The UK wealth manager logged a rise in profits for the year ending 31 July, it said today.
UK-listed Close Brothers said today that it logged an adjusted profit of £233.6 million ($303.4 million) in the year to 31 July, a 4 per cent year-on-year increase, while its operating pre-tax profit of £228.5 million also rose 4 per cent over this period.
The UK firm, which provides wealth management and other services, said total client assets at 31 July stood at £9.9 billion, an 8 per cent fall over the period. The figure was affected by Close Brothers' disposal of its corporate advice and investment management business, which included £1.3 billion of assets.
After 31 years with the group, Stephen Hodges has decided to retire and will step down from his position as chief executive of the banking division and a director of the group, effective 17 November, the date of the Annual General Meeting.

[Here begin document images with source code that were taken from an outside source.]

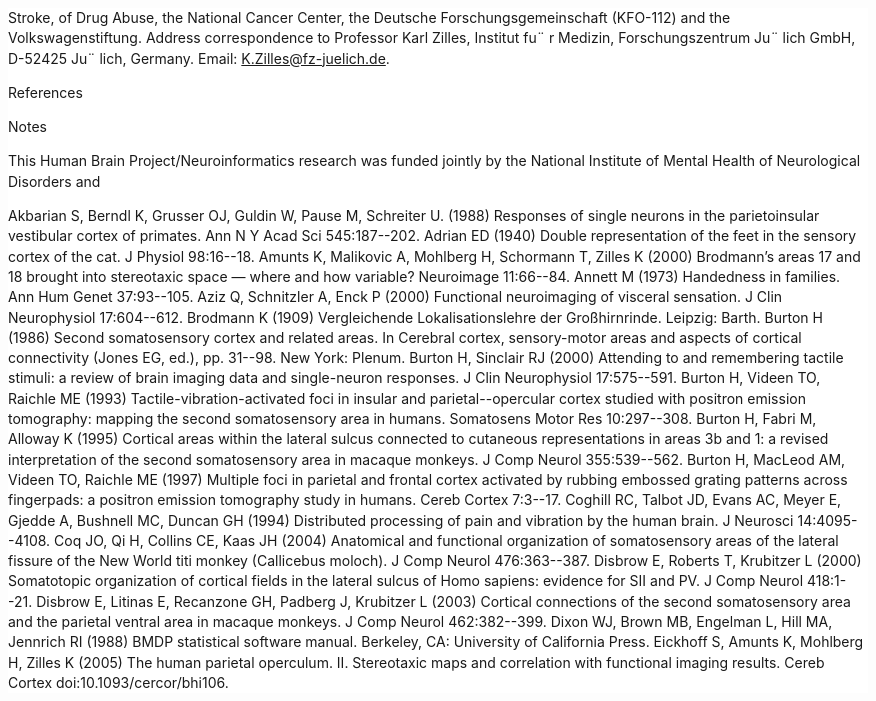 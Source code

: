 
Stroke, of Drug Abuse, the National Cancer Center, the Deutsche
Forschungsgemeinschaft (KFO-112) and the Volkswagenstiftung.
Address correspondence to Professor Karl Zilles, Institut fu¨ r Medizin,
Forschungszentrum Ju¨ lich GmbH, D-52425 Ju¨ lich, Germany. Email:
K.Zilles@fz-juelich.de.

References


Notes

This Human Brain Project/Neuroinformatics research was funded jointly
by the National Institute of Mental Health of Neurological Disorders and


Akbarian S, Berndl K, Grusser OJ, Guldin W, Pause M, Schreiter U. (1988)
Responses of single neurons in the parietoinsular vestibular cortex
of primates. Ann N Y Acad Sci 545:187--202.
Adrian ED (1940) Double representation of the feet in the sensory
cortex of the cat. J Physiol 98:16--18.
Amunts K, Malikovic A, Mohlberg H, Schormann T, Zilles K (2000)
Brodmann’s areas 17 and 18 brought into stereotaxic space — where
and how variable? Neuroimage 11:66--84.
Annett M (1973) Handedness in families. Ann Hum Genet 37:93--105.
Aziz Q, Schnitzler A, Enck P (2000) Functional neuroimaging of visceral
sensation. J Clin Neurophysiol 17:604--612.
Brodmann K (1909) Vergleichende Lokalisationslehre der
Großhirnrinde. Leipzig: Barth.
Burton H (1986) Second somatosensory cortex and related areas. In
Cerebral cortex, sensory-motor areas and aspects of cortical connectivity (Jones EG, ed.), pp. 31--98. New York: Plenum.
Burton H, Sinclair RJ (2000) Attending to and remembering tactile
stimuli: a review of brain imaging data and single-neuron responses.
J Clin Neurophysiol 17:575--591.
Burton H, Videen TO, Raichle ME (1993) Tactile-vibration-activated foci
in insular and parietal--opercular cortex studied with positron
emission tomography: mapping the second somatosensory area in
humans. Somatosens Motor Res 10:297--308.
Burton H, Fabri M, Alloway K (1995) Cortical areas within the lateral
sulcus connected to cutaneous representations in areas 3b and 1:
a revised interpretation of the second somatosensory area in
macaque monkeys. J Comp Neurol 355:539--562.
Burton H, MacLeod AM, Videen TO, Raichle ME (1997) Multiple foci in
parietal and frontal cortex activated by rubbing embossed grating
patterns across fingerpads: a positron emission tomography study in
humans. Cereb Cortex 7:3--17.
Coghill RC, Talbot JD, Evans AC, Meyer E, Gjedde A, Bushnell MC,
Duncan GH (1994) Distributed processing of pain and vibration by
the human brain. J Neurosci 14:4095--4108.
Coq JO, Qi H, Collins CE, Kaas JH (2004) Anatomical and functional
organization of somatosensory areas of the lateral fissure of the New
World titi monkey (Callicebus moloch). J Comp Neurol
476:363--387.
Disbrow E, Roberts T, Krubitzer L (2000) Somatotopic organization of
cortical fields in the lateral sulcus of Homo sapiens: evidence for SII
and PV. J Comp Neurol 418:1--21.
Disbrow E, Litinas E, Recanzone GH, Padberg J, Krubitzer L (2003)
Cortical connections of the second somatosensory area and the
parietal ventral area in macaque monkeys. J Comp Neurol
462:382--399.
Dixon WJ, Brown MB, Engelman L, Hill MA, Jennrich RI (1988) BMDP
statistical software manual. Berkeley, CA: University of California
Press.
Eickhoff S, Amunts K, Mohlberg H, Zilles K (2005) The human parietal
operculum. II. Stereotaxic maps and correlation with functional
imaging results. Cereb Cortex doi:10.1093/cercor/bhi106.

Following the AGM, Preben Prebensen will assume the role of chief executive of the banking division, in addition to his current role as group chief executive.
“We are pleased to report a good performance for the 2016 financial year, with further growth in our earnings and dividend against a backdrop of more challenging market conditions," Prebensen said in a statement.
We achieved good growth in all our lending businesses, while maintaining the strong returns and prudent underwriting criteria which underpin our long track record of profitability throughout the economic cycle," he said.